Shifting teenagers into using tech for “work” not “pleasure” is a further hurdle. Recent research from Europe, indicates that students reported using a computer for entertainment purposes – watching video clips, social media use – for around 32.5 hours per week, while time spent doing school work online, either at home or in school, was just 5.5 hours.

“The issue isn’t that students lack the ability to sustain attention,” explains Stapleton. “It’s that, once in front of a computer, they revert to the primary function (passive consumption of rapidly shifting media content) they have spent years establishing. To learn effectively via computer, pupils must expend deliberate cognitive effort, battling temptation and quelling response patterns cultivated over thousands of hours.”

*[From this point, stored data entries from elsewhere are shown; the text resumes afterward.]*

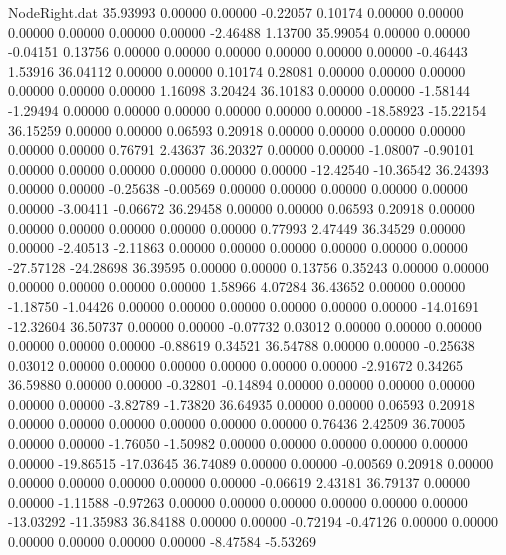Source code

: \begin{filecontents}{NodeRight.dat}
  35.93993    0.00000    0.00000    -0.22057    0.10174    0.00000    0.00000    0.00000    0.00000    0.00000    0.00000   -2.46488    1.13700
  35.99054    0.00000    0.00000    -0.04151    0.13756    0.00000    0.00000    0.00000    0.00000    0.00000    0.00000   -0.46443    1.53916
  36.04112    0.00000    0.00000     0.10174    0.28081    0.00000    0.00000    0.00000    0.00000    0.00000    0.00000    1.16098    3.20424
  36.10183    0.00000    0.00000    -1.58144   -1.29494    0.00000    0.00000    0.00000    0.00000    0.00000    0.00000  -18.58923  -15.22154
  36.15259    0.00000    0.00000     0.06593    0.20918    0.00000    0.00000    0.00000    0.00000    0.00000    0.00000    0.76791    2.43637
  36.20327    0.00000    0.00000    -1.08007   -0.90101    0.00000    0.00000    0.00000    0.00000    0.00000    0.00000  -12.42540  -10.36542
  36.24393    0.00000    0.00000    -0.25638   -0.00569    0.00000    0.00000    0.00000    0.00000    0.00000    0.00000   -3.00411   -0.06672
  36.29458    0.00000    0.00000     0.06593    0.20918    0.00000    0.00000    0.00000    0.00000    0.00000    0.00000    0.77993    2.47449
  36.34529    0.00000    0.00000    -2.40513   -2.11863    0.00000    0.00000    0.00000    0.00000    0.00000    0.00000  -27.57128  -24.28698
  36.39595    0.00000    0.00000     0.13756    0.35243    0.00000    0.00000    0.00000    0.00000    0.00000    0.00000    1.58966    4.07284
  36.43652    0.00000    0.00000    -1.18750   -1.04426    0.00000    0.00000    0.00000    0.00000    0.00000    0.00000  -14.01691  -12.32604
  36.50737    0.00000    0.00000    -0.07732    0.03012    0.00000    0.00000    0.00000    0.00000    0.00000    0.00000   -0.88619    0.34521
  36.54788    0.00000    0.00000    -0.25638    0.03012    0.00000    0.00000    0.00000    0.00000    0.00000    0.00000   -2.91672    0.34265
  36.59880    0.00000    0.00000    -0.32801   -0.14894    0.00000    0.00000    0.00000    0.00000    0.00000    0.00000   -3.82789   -1.73820
  36.64935    0.00000    0.00000     0.06593    0.20918    0.00000    0.00000    0.00000    0.00000    0.00000    0.00000    0.76436    2.42509
  36.70005    0.00000    0.00000    -1.76050   -1.50982    0.00000    0.00000    0.00000    0.00000    0.00000    0.00000  -19.86515  -17.03645
  36.74089    0.00000    0.00000    -0.00569    0.20918    0.00000    0.00000    0.00000    0.00000    0.00000    0.00000   -0.06619    2.43181
  36.79137    0.00000    0.00000    -1.11588   -0.97263    0.00000    0.00000    0.00000    0.00000    0.00000    0.00000  -13.03292  -11.35983
  36.84188    0.00000    0.00000    -0.72194   -0.47126    0.00000    0.00000    0.00000    0.00000    0.00000    0.00000   -8.47584   -5.53269

\end{filecontents}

Whilst it may be that checks in place such as reminding students to put screen-time locks on tempting apps and to monitor their transgressions into non-work uses, will begin to address the problem, only time will tell if the continual use of tech for education can begin to solve this issue.

One overriding truth made abundantly clear through lockdown however, is the importance of disseminating knowledge across all sectors of society. Says Stapleton: “If online learning technology can play an enabling role in this journey, then it’s incumbent upon all of us to explore its full potential.”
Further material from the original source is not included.